* [Task prompt]
Would you please copy each line below that includes the string "Положим"?

[Document images with source code]
****************************************
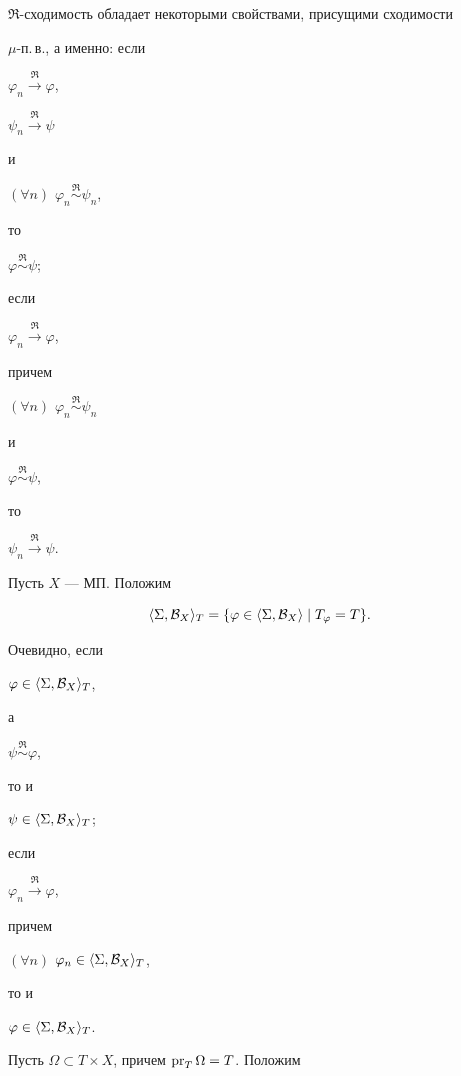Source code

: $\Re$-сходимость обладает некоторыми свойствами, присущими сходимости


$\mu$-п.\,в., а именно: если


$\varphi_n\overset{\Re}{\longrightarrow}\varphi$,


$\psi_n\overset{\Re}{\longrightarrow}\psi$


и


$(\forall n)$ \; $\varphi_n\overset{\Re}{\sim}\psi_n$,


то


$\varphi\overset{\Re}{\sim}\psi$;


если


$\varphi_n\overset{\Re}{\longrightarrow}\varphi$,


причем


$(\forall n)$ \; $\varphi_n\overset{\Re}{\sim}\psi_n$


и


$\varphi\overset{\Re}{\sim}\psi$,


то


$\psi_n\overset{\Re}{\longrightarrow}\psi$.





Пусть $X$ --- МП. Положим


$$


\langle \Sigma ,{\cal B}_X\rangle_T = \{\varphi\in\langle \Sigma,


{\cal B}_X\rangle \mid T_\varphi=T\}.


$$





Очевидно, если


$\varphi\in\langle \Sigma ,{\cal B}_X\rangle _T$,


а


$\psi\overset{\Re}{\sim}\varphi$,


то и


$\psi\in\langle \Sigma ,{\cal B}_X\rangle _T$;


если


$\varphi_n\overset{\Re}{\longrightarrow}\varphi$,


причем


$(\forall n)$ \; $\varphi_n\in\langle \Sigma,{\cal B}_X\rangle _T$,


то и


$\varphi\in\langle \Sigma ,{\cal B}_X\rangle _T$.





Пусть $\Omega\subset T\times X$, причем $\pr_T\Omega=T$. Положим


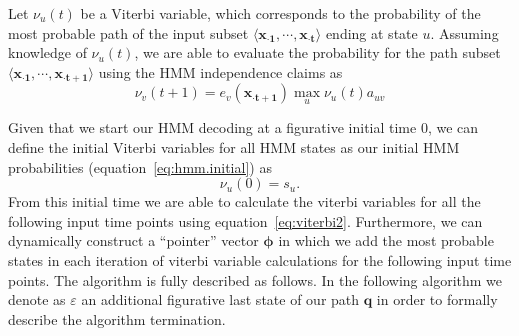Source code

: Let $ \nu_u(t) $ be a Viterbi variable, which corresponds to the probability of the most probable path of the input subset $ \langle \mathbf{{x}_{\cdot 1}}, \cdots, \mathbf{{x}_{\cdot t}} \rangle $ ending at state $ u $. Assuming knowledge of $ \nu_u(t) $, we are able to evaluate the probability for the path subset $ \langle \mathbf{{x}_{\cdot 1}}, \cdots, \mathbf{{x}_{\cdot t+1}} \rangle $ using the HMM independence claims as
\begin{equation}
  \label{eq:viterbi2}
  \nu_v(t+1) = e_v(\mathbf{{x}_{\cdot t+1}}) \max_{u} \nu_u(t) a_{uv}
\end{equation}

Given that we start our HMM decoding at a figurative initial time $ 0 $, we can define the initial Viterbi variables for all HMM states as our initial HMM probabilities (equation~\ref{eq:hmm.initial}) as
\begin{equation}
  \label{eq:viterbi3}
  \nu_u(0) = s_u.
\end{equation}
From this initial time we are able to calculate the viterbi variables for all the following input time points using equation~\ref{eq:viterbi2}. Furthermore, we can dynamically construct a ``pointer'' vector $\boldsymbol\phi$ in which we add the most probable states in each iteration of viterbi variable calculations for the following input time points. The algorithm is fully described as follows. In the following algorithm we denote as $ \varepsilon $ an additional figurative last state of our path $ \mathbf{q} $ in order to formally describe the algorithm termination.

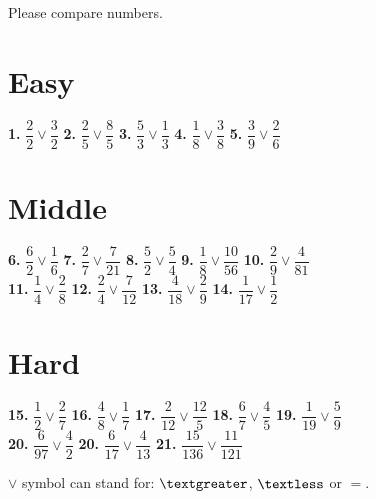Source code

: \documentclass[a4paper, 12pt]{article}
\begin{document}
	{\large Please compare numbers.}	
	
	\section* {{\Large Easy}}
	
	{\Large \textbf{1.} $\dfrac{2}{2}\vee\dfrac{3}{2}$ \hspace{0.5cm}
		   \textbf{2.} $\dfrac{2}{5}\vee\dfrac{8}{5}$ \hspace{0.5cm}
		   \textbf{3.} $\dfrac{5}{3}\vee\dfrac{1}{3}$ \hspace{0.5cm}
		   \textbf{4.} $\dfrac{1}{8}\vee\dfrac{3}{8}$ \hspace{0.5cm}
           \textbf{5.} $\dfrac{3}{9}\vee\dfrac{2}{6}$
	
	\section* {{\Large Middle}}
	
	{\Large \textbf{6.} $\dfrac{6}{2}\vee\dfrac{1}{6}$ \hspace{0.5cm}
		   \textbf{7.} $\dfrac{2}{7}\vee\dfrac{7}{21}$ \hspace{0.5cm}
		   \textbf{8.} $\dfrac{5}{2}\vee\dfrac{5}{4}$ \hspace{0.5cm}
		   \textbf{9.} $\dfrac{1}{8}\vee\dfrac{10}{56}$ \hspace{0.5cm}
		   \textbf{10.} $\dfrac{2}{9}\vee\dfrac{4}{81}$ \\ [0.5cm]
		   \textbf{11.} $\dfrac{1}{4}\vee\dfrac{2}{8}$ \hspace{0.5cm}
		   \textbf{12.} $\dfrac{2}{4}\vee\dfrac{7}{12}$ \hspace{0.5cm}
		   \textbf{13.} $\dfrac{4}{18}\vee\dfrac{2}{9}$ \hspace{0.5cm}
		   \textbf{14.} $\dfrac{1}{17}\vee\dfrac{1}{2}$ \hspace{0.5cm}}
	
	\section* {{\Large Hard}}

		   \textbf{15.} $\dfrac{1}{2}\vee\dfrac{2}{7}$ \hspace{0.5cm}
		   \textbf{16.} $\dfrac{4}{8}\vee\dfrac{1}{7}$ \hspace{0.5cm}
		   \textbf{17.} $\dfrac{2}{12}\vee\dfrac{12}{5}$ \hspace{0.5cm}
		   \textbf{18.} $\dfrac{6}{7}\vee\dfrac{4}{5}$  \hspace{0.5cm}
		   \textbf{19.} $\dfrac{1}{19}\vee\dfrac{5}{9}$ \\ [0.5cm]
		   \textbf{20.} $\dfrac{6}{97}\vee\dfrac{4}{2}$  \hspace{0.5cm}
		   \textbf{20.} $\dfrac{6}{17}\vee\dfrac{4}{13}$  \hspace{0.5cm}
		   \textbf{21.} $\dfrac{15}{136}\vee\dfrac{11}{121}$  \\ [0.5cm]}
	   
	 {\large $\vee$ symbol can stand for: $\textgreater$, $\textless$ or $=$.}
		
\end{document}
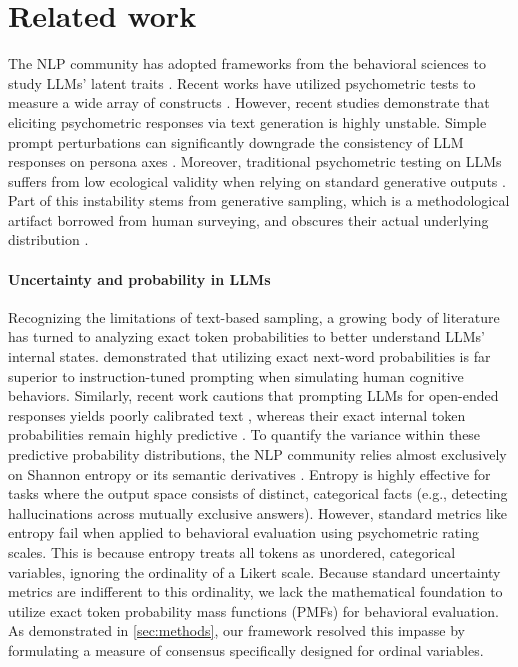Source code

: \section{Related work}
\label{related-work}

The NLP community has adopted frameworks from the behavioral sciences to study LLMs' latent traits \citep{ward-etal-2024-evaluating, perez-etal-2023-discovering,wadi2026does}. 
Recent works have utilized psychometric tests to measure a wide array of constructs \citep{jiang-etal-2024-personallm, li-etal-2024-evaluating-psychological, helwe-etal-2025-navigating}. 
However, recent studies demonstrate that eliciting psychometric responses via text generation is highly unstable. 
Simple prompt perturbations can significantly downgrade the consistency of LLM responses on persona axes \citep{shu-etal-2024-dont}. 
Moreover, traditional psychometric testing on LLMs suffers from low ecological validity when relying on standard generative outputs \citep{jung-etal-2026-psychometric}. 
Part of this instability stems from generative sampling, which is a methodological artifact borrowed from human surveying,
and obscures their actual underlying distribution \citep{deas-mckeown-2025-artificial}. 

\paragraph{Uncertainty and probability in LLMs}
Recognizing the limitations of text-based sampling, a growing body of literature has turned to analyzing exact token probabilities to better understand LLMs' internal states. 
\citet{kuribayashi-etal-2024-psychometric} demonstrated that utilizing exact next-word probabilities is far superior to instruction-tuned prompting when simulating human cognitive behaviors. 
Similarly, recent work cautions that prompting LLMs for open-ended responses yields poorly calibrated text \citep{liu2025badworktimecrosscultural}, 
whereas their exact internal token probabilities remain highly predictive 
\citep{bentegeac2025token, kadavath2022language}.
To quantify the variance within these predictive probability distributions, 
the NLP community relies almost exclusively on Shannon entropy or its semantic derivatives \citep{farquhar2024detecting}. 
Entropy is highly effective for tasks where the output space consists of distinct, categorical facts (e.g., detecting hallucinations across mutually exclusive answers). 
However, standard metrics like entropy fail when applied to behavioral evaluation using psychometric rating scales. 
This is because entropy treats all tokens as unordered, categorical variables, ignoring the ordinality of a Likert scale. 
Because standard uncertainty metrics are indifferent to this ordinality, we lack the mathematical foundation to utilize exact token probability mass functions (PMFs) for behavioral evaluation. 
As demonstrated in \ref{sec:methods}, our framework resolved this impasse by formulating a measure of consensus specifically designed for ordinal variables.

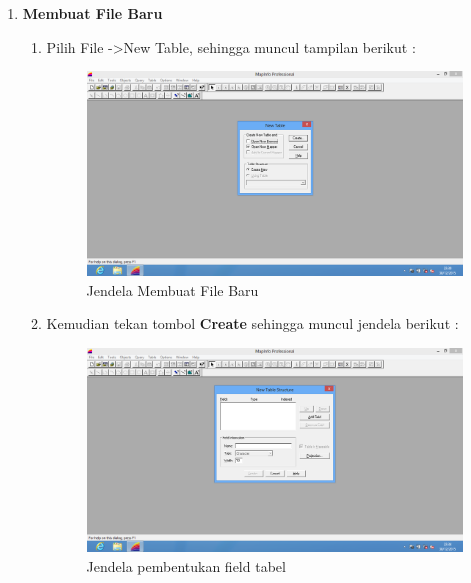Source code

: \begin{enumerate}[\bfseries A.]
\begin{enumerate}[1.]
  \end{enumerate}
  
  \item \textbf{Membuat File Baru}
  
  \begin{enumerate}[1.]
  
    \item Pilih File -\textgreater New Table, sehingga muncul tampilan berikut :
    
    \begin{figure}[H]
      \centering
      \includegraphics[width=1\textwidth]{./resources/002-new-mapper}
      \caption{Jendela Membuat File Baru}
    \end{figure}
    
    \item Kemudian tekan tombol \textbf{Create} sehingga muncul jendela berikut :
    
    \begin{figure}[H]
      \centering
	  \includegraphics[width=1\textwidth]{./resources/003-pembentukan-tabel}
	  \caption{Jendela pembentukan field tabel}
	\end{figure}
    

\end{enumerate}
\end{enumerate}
****************************************
* [Expected answer]
Пусть $X$ --- МП. Положим
Пусть $\Omega\subset T\times X$, причем $\pr_T\Omega=T$. Положим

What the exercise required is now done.